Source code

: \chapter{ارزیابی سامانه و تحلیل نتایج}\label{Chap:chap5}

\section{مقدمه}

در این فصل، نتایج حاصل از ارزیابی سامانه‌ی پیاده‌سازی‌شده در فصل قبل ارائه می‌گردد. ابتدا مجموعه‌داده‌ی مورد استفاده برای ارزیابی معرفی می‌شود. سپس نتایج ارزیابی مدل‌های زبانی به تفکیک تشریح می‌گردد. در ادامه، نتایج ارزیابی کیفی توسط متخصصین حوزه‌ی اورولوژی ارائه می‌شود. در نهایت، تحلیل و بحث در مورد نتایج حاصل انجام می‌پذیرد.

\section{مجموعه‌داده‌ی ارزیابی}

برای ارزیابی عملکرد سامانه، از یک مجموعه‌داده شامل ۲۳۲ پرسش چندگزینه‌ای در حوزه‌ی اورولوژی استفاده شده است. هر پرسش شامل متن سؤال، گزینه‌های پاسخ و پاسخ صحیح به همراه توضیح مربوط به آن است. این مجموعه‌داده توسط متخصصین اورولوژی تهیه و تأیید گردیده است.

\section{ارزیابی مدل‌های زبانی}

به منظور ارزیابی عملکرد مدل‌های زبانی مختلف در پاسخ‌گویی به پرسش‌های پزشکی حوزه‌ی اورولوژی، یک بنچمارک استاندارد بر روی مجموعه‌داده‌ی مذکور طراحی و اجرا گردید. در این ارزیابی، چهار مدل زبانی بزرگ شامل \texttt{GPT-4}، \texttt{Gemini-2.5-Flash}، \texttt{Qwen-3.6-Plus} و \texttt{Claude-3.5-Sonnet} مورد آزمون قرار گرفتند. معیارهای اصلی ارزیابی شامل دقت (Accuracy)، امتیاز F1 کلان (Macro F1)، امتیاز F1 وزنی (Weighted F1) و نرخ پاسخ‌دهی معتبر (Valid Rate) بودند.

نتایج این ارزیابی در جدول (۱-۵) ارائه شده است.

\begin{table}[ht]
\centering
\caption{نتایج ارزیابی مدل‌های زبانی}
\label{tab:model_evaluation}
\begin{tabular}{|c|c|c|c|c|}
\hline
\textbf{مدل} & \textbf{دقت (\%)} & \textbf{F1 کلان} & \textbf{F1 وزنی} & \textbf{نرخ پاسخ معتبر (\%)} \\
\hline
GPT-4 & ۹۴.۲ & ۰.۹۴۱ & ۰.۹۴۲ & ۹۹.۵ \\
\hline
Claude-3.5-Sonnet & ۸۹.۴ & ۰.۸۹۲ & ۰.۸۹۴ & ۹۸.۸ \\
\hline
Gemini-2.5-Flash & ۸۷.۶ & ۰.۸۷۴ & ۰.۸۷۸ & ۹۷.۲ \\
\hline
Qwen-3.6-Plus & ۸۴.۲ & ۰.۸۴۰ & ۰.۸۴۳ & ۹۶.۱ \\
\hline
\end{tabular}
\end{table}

Work task: Output the line that contains "Claude-3.5-Sonnet & ۸۹.۴", followed by every later line in the listing, with no line omitted and none added.

The answer:
Claude-3.5-Sonnet & ۸۹.۴ & ۰.۸۹۲ & ۰.۸۹۴ & ۹۸.۸ \\
\hline
Gemini-2.5-Flash & ۸۷.۶ & ۰.۸۷۴ & ۰.۸۷۸ & ۹۷.۲ \\
\hline
Qwen-3.6-Plus & ۸۴.۲ & ۰.۸۴۰ & ۰.۸۴۳ & ۹۶.۱ \\
\hline
\end{tabular}
\end{table}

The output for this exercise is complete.